WHAT IS REQUIRED: Restate word for word the lines of the material below, from the line with "### Using Maven" to the line with "#### Using Your Container's Bootstrap", both lines included, and no others.

————

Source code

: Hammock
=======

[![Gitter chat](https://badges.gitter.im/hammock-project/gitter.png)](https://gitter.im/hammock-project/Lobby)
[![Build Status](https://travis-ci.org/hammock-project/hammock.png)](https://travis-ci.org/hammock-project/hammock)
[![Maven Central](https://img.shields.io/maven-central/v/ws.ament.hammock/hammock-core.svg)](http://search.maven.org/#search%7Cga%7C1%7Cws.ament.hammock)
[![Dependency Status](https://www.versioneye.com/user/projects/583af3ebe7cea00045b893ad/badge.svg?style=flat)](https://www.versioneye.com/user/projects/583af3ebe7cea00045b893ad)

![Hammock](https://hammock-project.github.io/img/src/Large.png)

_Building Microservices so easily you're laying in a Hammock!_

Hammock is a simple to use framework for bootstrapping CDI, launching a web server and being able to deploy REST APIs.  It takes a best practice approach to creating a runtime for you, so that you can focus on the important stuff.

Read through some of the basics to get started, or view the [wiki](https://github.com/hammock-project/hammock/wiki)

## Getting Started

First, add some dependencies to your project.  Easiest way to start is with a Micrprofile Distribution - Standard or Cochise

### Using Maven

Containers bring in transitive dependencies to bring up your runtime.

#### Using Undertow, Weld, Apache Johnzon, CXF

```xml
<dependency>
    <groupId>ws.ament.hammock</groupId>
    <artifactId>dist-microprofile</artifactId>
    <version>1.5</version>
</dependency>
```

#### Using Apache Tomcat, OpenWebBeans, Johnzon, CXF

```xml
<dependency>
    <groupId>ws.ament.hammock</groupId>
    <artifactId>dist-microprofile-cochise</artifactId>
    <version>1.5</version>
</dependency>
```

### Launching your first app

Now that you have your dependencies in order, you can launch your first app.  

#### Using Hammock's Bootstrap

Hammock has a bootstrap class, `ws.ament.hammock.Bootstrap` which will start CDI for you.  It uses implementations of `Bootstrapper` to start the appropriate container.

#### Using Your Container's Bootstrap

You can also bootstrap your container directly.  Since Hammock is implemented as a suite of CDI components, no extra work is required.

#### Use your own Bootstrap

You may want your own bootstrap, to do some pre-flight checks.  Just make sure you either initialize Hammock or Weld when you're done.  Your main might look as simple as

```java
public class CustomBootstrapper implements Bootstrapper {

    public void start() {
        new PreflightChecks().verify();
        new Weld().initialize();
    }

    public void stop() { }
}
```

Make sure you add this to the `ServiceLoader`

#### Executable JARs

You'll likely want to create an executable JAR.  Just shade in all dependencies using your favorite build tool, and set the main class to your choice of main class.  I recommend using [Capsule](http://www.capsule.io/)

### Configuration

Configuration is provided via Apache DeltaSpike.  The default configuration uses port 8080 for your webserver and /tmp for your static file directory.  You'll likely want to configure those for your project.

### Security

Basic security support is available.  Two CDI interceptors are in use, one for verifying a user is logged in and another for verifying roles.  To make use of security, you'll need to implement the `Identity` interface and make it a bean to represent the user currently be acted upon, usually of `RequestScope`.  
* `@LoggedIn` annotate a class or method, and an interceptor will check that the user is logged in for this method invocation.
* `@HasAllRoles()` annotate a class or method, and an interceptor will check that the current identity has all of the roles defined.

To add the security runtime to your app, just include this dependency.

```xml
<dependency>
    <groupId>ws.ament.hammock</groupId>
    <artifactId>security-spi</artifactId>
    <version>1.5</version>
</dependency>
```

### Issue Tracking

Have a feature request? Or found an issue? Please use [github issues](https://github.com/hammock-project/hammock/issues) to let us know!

————

EXERCISE RESPONSE:
### Using Maven

Containers bring in transitive dependencies to bring up your runtime.

#### Using Undertow, Weld, Apache Johnzon, CXF

```xml
<dependency>
    <groupId>ws.ament.hammock</groupId>
    <artifactId>dist-microprofile</artifactId>
    <version>1.5</version>
</dependency>
```

#### Using Apache Tomcat, OpenWebBeans, Johnzon, CXF

```xml
<dependency>
    <groupId>ws.ament.hammock</groupId>
    <artifactId>dist-microprofile-cochise</artifactId>
    <version>1.5</version>
</dependency>
```

### Launching your first app

Now that you have your dependencies in order, you can launch your first app.  

#### Using Hammock's Bootstrap

Hammock has a bootstrap class, `ws.ament.hammock.Bootstrap` which will start CDI for you.  It uses implementations of `Bootstrapper` to start the appropriate container.

#### Using Your Container's Bootstrap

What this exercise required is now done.